Friday, March 04, 2016


European Civilization: R.I.P.

In early September 1999, on a combined business/pleasure trip to Europe, I had my one and only opportunity to cross the English Channel on a hovercraft from Dover to Calais.  However, since the hovercraft Princess Margaret and Princess Anne were temporarily out of service, it became necessary to cross the channel aboard the Seacat Great Britain from Folkstone, south of Dover, to Boulogne on the French seacoast, some 30 miles south of Calais.

Arriving in Calais on a Sunday afternoon, we found the Avis rental car agency at the Calais train station was closed for the day.  However, the manager of Avis's Calais office was kind enough to interrupt his day off long enough for us to obtain our reserved rental car.  It also gave us a few hours to tour the town centre of that beautifully restored city that was all but leveled during World War II.  But life in Calais has changed dramatically in the past fifteen years and it is unlikely, given local conditions, that Avis or Hertz still maintains rental agencies in Calais.   

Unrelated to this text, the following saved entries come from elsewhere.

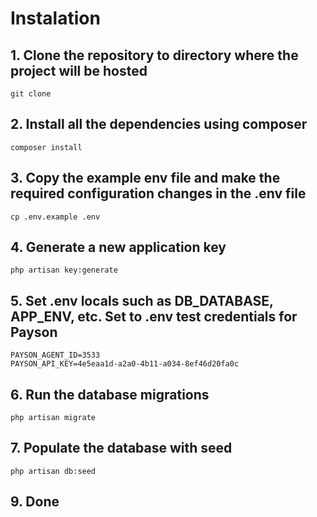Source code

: # Instalation

## 1. Clone the repository to directory where the project will be hosted
```
git clone
```
## 2. Install all the dependencies using composer
```
composer install
```
## 3. Copy the example env file and make the required configuration changes in the .env file
```
cp .env.example .env
```
## 4. Generate a new application key
```
php artisan key:generate
```
## 5. Set .env locals such as DB_DATABASE, APP_ENV, etc. Set to .env test credentials for Payson
```
PAYSON_AGENT_ID=3533
PAYSON_API_KEY=4e5eaa1d-a2a0-4b11-a034-8ef46d20fa0c
```
## 6. Run the database migrations
```
php artisan migrate
```
## 7. Populate the database with seed
```
php artisan db:seed
```
## 9. Done

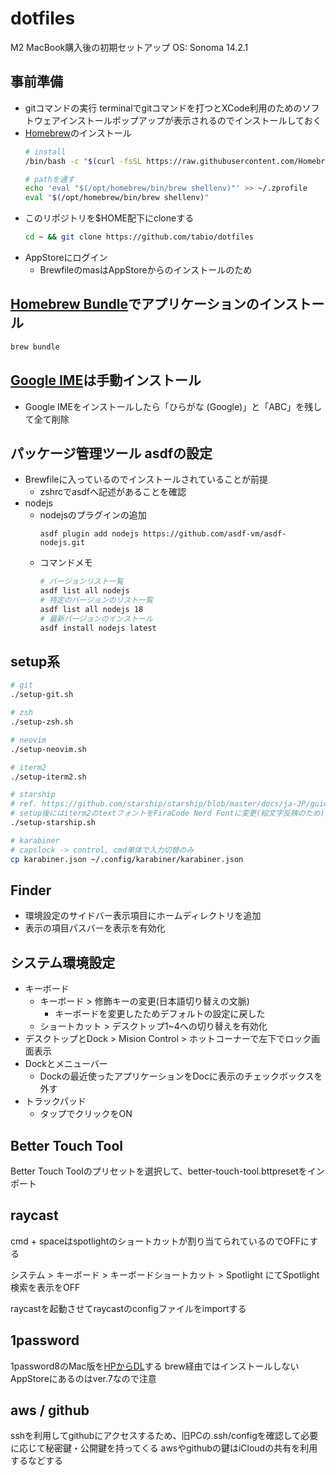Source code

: # dotfiles

M2 MacBook購入後の初期セットアップ
OS: Sonoma 14.2.1

## 事前準備

- gitコマンドの実行
  terminalでgitコマンドを打つとXCode利用のためのソフトウェアインストールポップアップが表示されるのでインストールしておく
- [Homebrew](https://brew.sh/index_ja)のインストール
  ```sh
  # install
  /bin/bash -c "$(curl -fsSL https://raw.githubusercontent.com/Homebrew/install/HEAD/install.sh)"

  # pathを通す
  echo 'eval "$(/opt/homebrew/bin/brew shellenv)"' >> ~/.zprofile
  eval "$(/opt/homebrew/bin/brew shellenv)"
  ```
- このリポジトリを$HOME配下にcloneする
  ```sh
  cd ~ && git clone https://github.com/tabio/dotfiles
  ```
- AppStoreにログイン
  - BrewfileのmasはAppStoreからのインストールのため

## [Homebrew Bundle](https://github.com/Homebrew/homebrew-bundle)でアプリケーションのインストール

```sh
brew bundle
```

## [Google IME](https://www.google.co.jp/ime/)は手動インストール

- Google IMEをインストールしたら「ひらがな (Google)」と「ABC」を残して全て削除

## パッケージ管理ツール asdfの設定

- Brewfileに入っているのでインストールされていることが前提
    - zshrcでasdfへ記述があることを確認
- nodejs
    - nodejsのプラグインの追加
        ```shell
        asdf plugin add nodejs https://github.com/asdf-vm/asdf-nodejs.git
        ```
    - コマンドメモ
        ```sh
        # バージョンリスト一覧
        asdf list all nodejs
        # 特定のバージョンのリスト一覧
        asdf list all nodejs 18
        # 最新バージョンのインストール
        asdf install nodejs latest
        ```

## setup系

```sh
# git
./setup-git.sh

# zsh
./setup-zsh.sh

# neovim
./setup-neovim.sh

# iterm2
./setup-iterm2.sh

# starship
# ref. https://github.com/starship/starship/blob/master/docs/ja-JP/guide/README.md
# setup後にはiterm2のtextフォントをFiraCode Nerd Fontに変更(絵文字反映のため)
./setup-starship.sh

# karabiner
# capslock -> control, cmd単体で入力切替のみ
cp karabiner.json ~/.config/karabiner/karabiner.json
```

## Finder

- 環境設定のサイドバー表示項目にホームディレクトリを追加
- 表示の項目パスバーを表示を有効化


## システム環境設定

- キーボード
  - キーボード > 修飾キーの変更(日本語切り替えの文脈)
    - キーボードを変更したためデフォルトの設定に戻した
  - ショートカット > デスクトップ1~4への切り替えを有効化
- デスクトップとDock > Mision Control > ホットコーナーで左下でロック画面表示
- Dockとメニューバー
  - Dockの最近使ったアプリケーションをDocに表示のチェックボックスを外す
- トラックパッド
    - タップでクリックをON

## Better Touch Tool

Better Touch Toolのプリセットを選択して、better-touch-tool.bttpresetをインポート

## raycast

cmd + spaceはspotlightのショートカットが割り当てられているのでOFFにする

システム > キーボード > キーボードショートカット > Spotlight にてSpotlight検索を表示をOFF

raycastを起動させてraycastのconfigファイルをimportする

## 1password

1password8のMac版を[HPからDL](https://1password.com/jp/product/mac/)する
brew経由ではインストールしない
AppStoreにあるのはver.7なので注意

## aws / github

sshを利用してgithubにアクセスするため、旧PCの.ssh/configを確認して必要に応じて秘密鍵・公開鍵を持ってくる
awsやgithubの鍵はiCloudの共有を利用するなどする
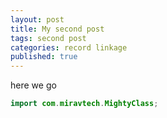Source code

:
 ```yaml
---
layout: post
title: My second post
tags: second post
categories: record linkage
published: true
---
```


here we go

``` java
import com.miravtech.MightyClass;
```

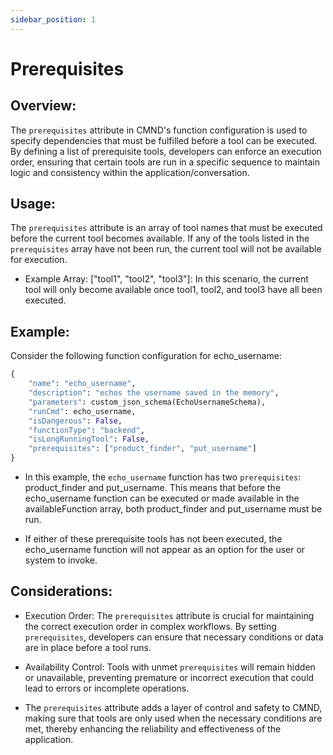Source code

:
 ```yaml
---
sidebar_position: 1
---
```


# Prerequisites 

## Overview:

The `prerequisites` attribute in CMND's function configuration is used to specify dependencies that must be fulfilled before a tool can be executed. By defining a list of prerequisite tools, developers can enforce an execution order, ensuring that certain tools are run in a specific sequence to maintain logic and consistency within the application/conversation.

## Usage:

The `prerequisites` attribute is an array of tool names that must be executed before the current tool becomes available. If any of the tools listed in the `prerequisites` array have not been run, the current tool will not be available for execution.

- Example Array: ["tool1", "tool2", "tool3"]: In this scenario, the current tool will only become available once tool1, tool2, and tool3 have all been executed.

## Example:

Consider the following function configuration for echo_username:

```python
{
    "name": "echo_username",
    "description": "echos the username saved in the memory",
    "parameters": custom_json_schema(EchoUsernameSchema),
    "runCmd": echo_username,
    "isDangerous": False,
    "functionType": "backend",
    "isLongRunningTool": False,
    "prerequisites": ["product_finder", "put_username"]
}
```

- In this example, the `echo_username` function has two `prerequisites`: product_finder and put_username. This means that before the echo_username function can be executed or made available in the availableFunction array, both product_finder and put_username must be run.

- If either of these prerequisite tools has not been executed, the echo_username function will not appear as an option for the user or system to invoke.

## Considerations:

- Execution Order: The `prerequisites` attribute is crucial for maintaining the correct execution order in complex workflows. By setting `prerequisites`, developers can ensure that necessary conditions or data are in place before a tool runs.

- Availability Control: Tools with unmet `prerequisites` will remain hidden or unavailable, preventing premature or incorrect execution that could lead to errors or incomplete operations.

- The `prerequisites` attribute adds a layer of control and safety to CMND, making sure that tools are only used when the necessary conditions are met, thereby enhancing the reliability and effectiveness of the application.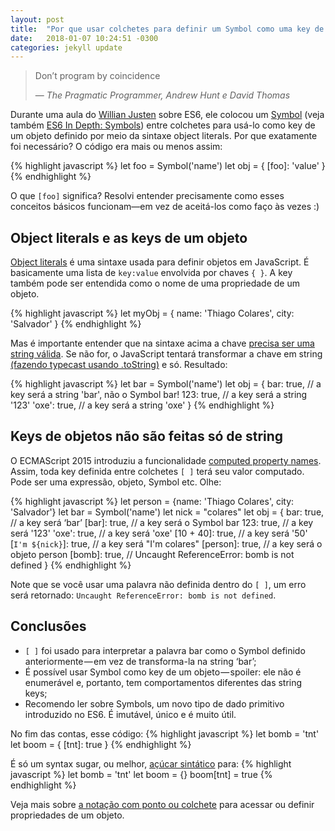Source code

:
 ```yaml
---
layout: post
title:  "Por que usar colchetes para definir um Symbol como uma key de objeto no JavaScript ES6?"
date:   2018-01-07 10:24:51 -0300
categories: jekyll update
---
```


> Don’t program by coincidence
>
> &mdash; <cite>The Pragmatic Programmer, Andrew Hunt e‎ David Thomas</cite>

Durante uma aula do [Willian Justen](https://twitter.com/Willian_justen) sobre ES6, ele colocou um [Symbol](https://developer.mozilla.org/pt-BR/docs/Glossary/Symbol) (veja também [ES6 In Depth: Symbols](https://hacks.mozilla.org/2015/06/es6-in-depth-symbols/)) entre colchetes para usá-lo como key de um objeto definido por meio da sintaxe object literals. Por que exatamente foi necessário? O código era mais ou menos assim: 

{% highlight javascript %}
let foo = Symbol('name')
let obj = { 
    [foo]: 'value'
}
{% endhighlight %}

O que `[foo]` significa? Resolvi entender precisamente como esses conceitos básicos funcionam—em vez de aceitá-los como faço às vezes :)

## Object literals e as keys de um objeto
[Object literals](https://developer.mozilla.org/en-US/docs/Web/JavaScript/Guide/Grammar_and_types#Object_literals) é uma sintaxe usada para definir objetos em JavaScript. É basicamente uma lista de `key:value` envolvida por chaves `{ }`. A key também pode ser entendida como o nome de uma propriedade de um objeto.

{% highlight javascript %}
let myObj = { 
    name: 'Thiago Colares',
    city: 'Salvador'
}
{% endhighlight %}

Mas é importante entender que na sintaxe acima a chave [precisa ser uma string válida](http://ecma-international.org/ecma-262/5.1/#sec-11.1.5). Se não for, o JavaScript tentará transformar a chave em string [(fazendo typecast usando .toString)](https://developer.mozilla.org/en-US/docs/Web/JavaScript/Reference/Operators/Property_Accessors) e só. Resultado:

{% highlight javascript %}
let bar = Symbol('name')
let obj = {
    bar: true, // a key será a string 'bar', não o Symbol bar!
    123: true, // a key será a string '123'
    'oxe': true, // a key será a string 'oxe'
}
{% endhighlight %}

## Keys de objetos não são feitas só de string
O ECMAScript 2015 introduziu a funcionalidade [computed property names](https://developer.mozilla.org/en-US/docs/Web/JavaScript/Reference/Operators/Object_initializer#Computed_property_names). Assim, toda key definida entre colchetes `[ ]` terá seu valor computado. Pode ser uma expressão, objeto, Symbol etc. Olhe:

{% highlight javascript %}
let person = {name: 'Thiago Colares', city: 'Salvador'}
let bar = Symbol('name')
let nick = "colares"
let obj = {
    bar: true, // a key será ‘bar’
    [bar]: true, // a key será o Symbol bar
    123: true, // a key será '123'
    'oxe': true, // a key será 'oxe'
    [10 + 40]: true, // a key será '50'
    [`I'm ${nick}`]: true, // a key será "I'm colares"
    [person]: true, // a key será o objeto person
    [bomb]: true, // Uncaught ReferenceError: bomb is not defined
}
{% endhighlight %}

Note que se você usar uma palavra não definida dentro do `[ ]`, um erro será retornado: `Uncaught ReferenceError: bomb is not defined`.

## Conclusões
* `[ ]` foi usado para interpretar a palavra bar como o Symbol definido anteriormente — em vez de transforma-la na string ‘bar’;
* É possível usar Symbol como key de um objeto — spoiler: ele não é enumerável e, portanto, tem comportamentos diferentes das string keys;
* Recomendo ler sobre Symbols, um novo tipo de dado primitivo introduzido no ES6. É imutável, único e é muito útil.

No fim das contas, esse código:
{% highlight javascript %}
let bomb = 'tnt'
let boom = {
    [tnt]: true
}
{% endhighlight %}

É só um syntax sugar, ou melhor, [açúcar sintático](https://pt.wikipedia.org/wiki/A%C3%A7%C3%BAcar_sint%C3%A1tico) para:
{% highlight javascript %}
let bomb = 'tnt'
let boom = {}
boom[tnt] = true
{% endhighlight %}

Veja mais sobre [a notação com ponto ou colchete](https://developer.mozilla.org/en-US/docs/Web/JavaScript/Reference/Operators/Property_Accessors) para acessar ou definir propriedades de um objeto.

On January 4, 2016 I published a column questioning whether we are now witnessing the end of European civilization.  In that column, I questioned how people in the U.S. and Europe would respond to the bloodshed that is certain to occur when millions of well-armed muhajirs flood into Europe.  When asked by German journalist Jurgen Todenhofer if ISIS was prepared to kill every Shiite Muslim on Earth, ISIS leader Abu Bakr al-Baghdadi scoffed, "One-hundred fifty million or 500 million, we don't care; it's only a technical problem for us.  We are ready to do that."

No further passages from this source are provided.